Il merletto si trova come sottovaso, sui divani e sui tavoli, in casa Tomson. Non mi piace il rumore delle macchine che papà usa per cucire, per questo passo molto tempo in strada piuttosto che in bottega come fa Theo. Gioco in strada ogni pomeriggio con Marco e Giacomo, dopo aver seguite noise ore di matematica con il maestro Biliotti. Nonna Elsa cucina dei buoni biscotti allo zenzero, che porta a casa il lunedì mattina, così che io e Theodor possiamo mangiarli. Mio fratello, anche se non è il mio vero fratello, è paffuto, basso e con le lentiggini sul viso. Si scotta facilmente al sole, mentre io passo molto tempo fuori.

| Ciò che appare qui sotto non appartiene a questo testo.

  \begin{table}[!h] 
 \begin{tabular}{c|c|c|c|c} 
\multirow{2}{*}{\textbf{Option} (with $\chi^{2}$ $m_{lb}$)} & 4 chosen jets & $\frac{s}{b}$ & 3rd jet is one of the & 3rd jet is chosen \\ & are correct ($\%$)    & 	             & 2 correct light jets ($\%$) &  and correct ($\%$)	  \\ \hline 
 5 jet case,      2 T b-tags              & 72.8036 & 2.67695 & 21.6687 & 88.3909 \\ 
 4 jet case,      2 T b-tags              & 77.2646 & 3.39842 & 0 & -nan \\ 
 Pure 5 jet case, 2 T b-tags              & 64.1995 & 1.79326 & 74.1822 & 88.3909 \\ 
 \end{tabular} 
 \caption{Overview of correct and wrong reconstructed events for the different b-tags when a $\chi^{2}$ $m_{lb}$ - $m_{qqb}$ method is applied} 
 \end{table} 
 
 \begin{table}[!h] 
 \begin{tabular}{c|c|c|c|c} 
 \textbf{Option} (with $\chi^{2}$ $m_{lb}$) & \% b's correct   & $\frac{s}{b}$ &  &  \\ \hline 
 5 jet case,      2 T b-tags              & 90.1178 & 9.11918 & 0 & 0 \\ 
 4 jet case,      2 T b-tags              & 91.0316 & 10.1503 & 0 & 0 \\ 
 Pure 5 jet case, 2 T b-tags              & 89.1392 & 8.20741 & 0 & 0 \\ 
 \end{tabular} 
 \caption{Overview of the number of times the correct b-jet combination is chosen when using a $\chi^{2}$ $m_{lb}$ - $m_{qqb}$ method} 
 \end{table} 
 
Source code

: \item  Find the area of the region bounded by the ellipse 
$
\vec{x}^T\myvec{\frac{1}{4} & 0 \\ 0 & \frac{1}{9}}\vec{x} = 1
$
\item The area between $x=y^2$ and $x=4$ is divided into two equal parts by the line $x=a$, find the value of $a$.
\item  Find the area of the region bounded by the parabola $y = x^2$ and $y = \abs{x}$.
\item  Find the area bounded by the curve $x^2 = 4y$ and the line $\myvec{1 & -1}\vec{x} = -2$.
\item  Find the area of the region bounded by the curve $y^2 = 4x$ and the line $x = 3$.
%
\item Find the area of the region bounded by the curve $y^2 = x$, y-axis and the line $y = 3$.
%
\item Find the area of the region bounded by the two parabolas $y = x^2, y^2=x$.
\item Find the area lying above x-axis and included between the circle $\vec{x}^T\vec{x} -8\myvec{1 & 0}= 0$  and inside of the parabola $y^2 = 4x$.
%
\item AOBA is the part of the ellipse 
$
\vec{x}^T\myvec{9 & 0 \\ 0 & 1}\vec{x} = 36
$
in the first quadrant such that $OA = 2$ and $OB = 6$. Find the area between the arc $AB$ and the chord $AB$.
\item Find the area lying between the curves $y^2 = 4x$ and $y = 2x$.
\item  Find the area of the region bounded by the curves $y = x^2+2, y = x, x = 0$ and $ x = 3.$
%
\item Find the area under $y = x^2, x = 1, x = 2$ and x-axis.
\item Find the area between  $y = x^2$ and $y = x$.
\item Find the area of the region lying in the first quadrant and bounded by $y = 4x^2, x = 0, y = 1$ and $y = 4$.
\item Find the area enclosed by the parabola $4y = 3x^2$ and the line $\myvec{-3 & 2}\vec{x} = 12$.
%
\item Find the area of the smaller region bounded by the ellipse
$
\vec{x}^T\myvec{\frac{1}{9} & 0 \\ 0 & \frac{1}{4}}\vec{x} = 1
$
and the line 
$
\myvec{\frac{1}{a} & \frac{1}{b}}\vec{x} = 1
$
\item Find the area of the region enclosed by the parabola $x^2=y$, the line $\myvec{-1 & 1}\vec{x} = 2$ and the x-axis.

Mamma non mi permette di rimanere fino a tardi, posso giocare soltanto davanti casa e dice sempre di non avvicinarmi alle persone che non conosco. Harold ha molti clienti, ma una donna, da poco tempo, frequentava spesso la bottega. La figlia, Marilù, si sposerà a breve. I miei genitori stanno preparando il suo abito da sposa, bianco come il latte caldo che la governante versa nella mia tazza al mattino. Mi piacerebbe conoscere mio padre, chissà se beve anche lui il latte, chissà come si chiama, che cognome ha. E tu, William, ti piace il tuo cognome?" sorrise, scacciando una pietra con il piede. Il sole era quasi andato via, mentre noi ci avvicinammo verso casa.
"Sì" risposi "Mio padre era una brava persona. Come Harold ed Allison, non trovi?".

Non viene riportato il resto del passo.